Health ministers poised to make decision on lung cancer screening

View all Early detection

A national screening programme for lung cancer could soon become a reality with ministers expected to support its implementation.

It is believed that the Department of Health and Social Care and Downing Street are in discussions about funding levels for the programme, which would control the speed of which a national rollout could occur.

The announcement comes nearly nine months on from the National Screening Committee recommendations for targeted lung cancer screening, following a similar model to NHS England’s targeted lung health checks.

These pilot screening programmes are already seeing incredible success in improving the early diagnosis of lung cancer. Over 2000 lung cancers have been caught through the 43 pilot programmes to date, with 76% of cancers detected at stages one and two.

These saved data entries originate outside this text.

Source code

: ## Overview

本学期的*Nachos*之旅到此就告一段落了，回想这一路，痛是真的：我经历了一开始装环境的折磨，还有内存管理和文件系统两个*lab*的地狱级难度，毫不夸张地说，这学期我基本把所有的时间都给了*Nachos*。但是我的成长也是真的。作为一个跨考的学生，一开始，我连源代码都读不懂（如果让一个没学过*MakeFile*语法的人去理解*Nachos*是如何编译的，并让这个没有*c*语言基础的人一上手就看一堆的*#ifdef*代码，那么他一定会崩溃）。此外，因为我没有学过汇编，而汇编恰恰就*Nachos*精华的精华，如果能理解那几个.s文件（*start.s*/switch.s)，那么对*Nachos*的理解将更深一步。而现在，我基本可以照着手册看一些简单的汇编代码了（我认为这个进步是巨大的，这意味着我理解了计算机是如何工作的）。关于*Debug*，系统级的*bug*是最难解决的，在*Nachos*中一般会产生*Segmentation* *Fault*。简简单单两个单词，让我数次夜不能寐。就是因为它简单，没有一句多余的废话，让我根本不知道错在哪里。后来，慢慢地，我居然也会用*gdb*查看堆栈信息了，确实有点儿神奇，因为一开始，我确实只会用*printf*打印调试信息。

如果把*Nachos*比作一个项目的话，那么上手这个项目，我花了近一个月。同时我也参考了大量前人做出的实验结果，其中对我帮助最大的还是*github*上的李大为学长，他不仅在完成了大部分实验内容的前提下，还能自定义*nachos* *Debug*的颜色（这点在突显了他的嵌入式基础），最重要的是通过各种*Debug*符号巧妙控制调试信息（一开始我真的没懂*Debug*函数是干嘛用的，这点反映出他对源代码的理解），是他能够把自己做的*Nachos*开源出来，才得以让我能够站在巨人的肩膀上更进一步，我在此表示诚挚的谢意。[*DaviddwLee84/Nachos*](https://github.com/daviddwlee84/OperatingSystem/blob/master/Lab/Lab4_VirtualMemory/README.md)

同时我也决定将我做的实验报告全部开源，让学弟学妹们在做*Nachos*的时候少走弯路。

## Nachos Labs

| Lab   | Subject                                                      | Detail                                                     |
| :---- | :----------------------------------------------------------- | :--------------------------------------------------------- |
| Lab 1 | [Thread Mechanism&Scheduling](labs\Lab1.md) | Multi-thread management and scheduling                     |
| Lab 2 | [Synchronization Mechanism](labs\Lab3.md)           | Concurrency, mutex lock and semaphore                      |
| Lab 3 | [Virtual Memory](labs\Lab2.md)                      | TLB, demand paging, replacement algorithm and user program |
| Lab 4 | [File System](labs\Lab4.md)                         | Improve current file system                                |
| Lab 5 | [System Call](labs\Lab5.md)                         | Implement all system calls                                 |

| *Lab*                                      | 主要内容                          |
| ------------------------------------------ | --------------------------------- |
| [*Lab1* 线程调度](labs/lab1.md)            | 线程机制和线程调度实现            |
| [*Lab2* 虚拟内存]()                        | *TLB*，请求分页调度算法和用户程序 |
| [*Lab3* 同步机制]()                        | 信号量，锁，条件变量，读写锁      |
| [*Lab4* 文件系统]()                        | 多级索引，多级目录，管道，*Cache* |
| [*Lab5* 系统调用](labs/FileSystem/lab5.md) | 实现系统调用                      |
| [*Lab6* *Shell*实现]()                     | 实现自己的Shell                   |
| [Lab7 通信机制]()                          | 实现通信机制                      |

Steve Barclay informed the House of Commons health and social care committee: “We are now actually detecting more stage one and two cancers in the most deprived communities than in the most affluent communities, and that is because of the lung cancer screening programme that we’ve got in place.”

Paula Chadwick, chief executive of Roy Castle Lung Cancer Foundation, urges health ministers to act quickly:

This is the announcement we have been campaigning for since the National Screening Committee made its recommendation for targeted lung cancer screening back in September, and in fact, since our charity was founded in 1990.

But we are not there yet. We urge minister to act fast – faster than they have been – and expand these fantastic pilots into a national programme that could save the lives of thousands of people.”

Paula Chadwick

The decision is expected later this year, alongside multiple other announcements to improve the early diagnosis of cancer.